Hetty Wesley eBook

This eBook from the Gutenberg Project consists of approximately 320 pages of information about Hetty Wesley.

Hetty Wesley eBook

This eBook from the Gutenberg Project consists of approximately 320 pages of information about Hetty Wesley.

“Well enough?  Of course I am.  But why not take a waterman from the stairs here?”

“’Twill cost less to walk and hire a boat at Blackwall, if necessary.  Your father could give me very little money, Charles.  We seem to be as poorly off as ever.”

“And this uncle Annesley—­” he began, but paused with a glance at his mother, whose face had suddenly grown hot.  “What sort of a man is he?”

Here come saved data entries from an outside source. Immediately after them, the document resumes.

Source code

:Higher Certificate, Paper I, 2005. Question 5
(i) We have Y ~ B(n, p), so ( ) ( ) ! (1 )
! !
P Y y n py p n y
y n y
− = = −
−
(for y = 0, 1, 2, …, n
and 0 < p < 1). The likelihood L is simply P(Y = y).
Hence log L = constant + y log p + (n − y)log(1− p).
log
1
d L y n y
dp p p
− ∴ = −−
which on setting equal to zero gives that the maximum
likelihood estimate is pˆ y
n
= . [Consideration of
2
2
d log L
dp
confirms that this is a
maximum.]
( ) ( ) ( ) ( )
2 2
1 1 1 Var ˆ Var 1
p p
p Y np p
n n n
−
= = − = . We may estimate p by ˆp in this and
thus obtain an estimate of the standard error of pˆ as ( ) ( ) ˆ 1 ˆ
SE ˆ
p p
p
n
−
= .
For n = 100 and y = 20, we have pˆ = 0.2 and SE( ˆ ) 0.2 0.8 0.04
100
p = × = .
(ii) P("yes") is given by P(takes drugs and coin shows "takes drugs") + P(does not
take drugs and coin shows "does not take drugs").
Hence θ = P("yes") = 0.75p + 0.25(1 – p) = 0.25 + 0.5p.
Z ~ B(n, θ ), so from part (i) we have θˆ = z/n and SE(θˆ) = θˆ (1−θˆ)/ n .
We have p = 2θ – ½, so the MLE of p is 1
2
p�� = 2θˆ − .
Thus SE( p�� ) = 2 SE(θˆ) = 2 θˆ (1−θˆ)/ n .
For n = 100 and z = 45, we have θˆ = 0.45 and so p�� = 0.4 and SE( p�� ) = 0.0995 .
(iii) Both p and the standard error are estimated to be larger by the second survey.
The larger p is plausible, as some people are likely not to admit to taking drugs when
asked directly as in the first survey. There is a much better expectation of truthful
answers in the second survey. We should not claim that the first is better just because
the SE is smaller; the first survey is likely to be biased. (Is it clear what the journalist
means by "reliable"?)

“My boy,” she said with an effort, “I must not be ashamed to tell my child what I am not ashamed to hope.  He is rich:  he once promised to do much for Emmy and Sukey, and these promises came to nothing.  But now that his wife is dead and he comes home with neither chick nor child, I see no harm in praying that his heart may be moved towards his sister’s children.  At least I shall be frank with him and hide not my hope, let him treat it as he will.”  She was silent for a moment.  “Are all women unscrupulous when they fight for their children?  They cannot all be certain, as I am, that their children were born for greatness:  and yet, I wonder sometimes—­” She wound up with a smile which held something of a playful irony, but more of sadness.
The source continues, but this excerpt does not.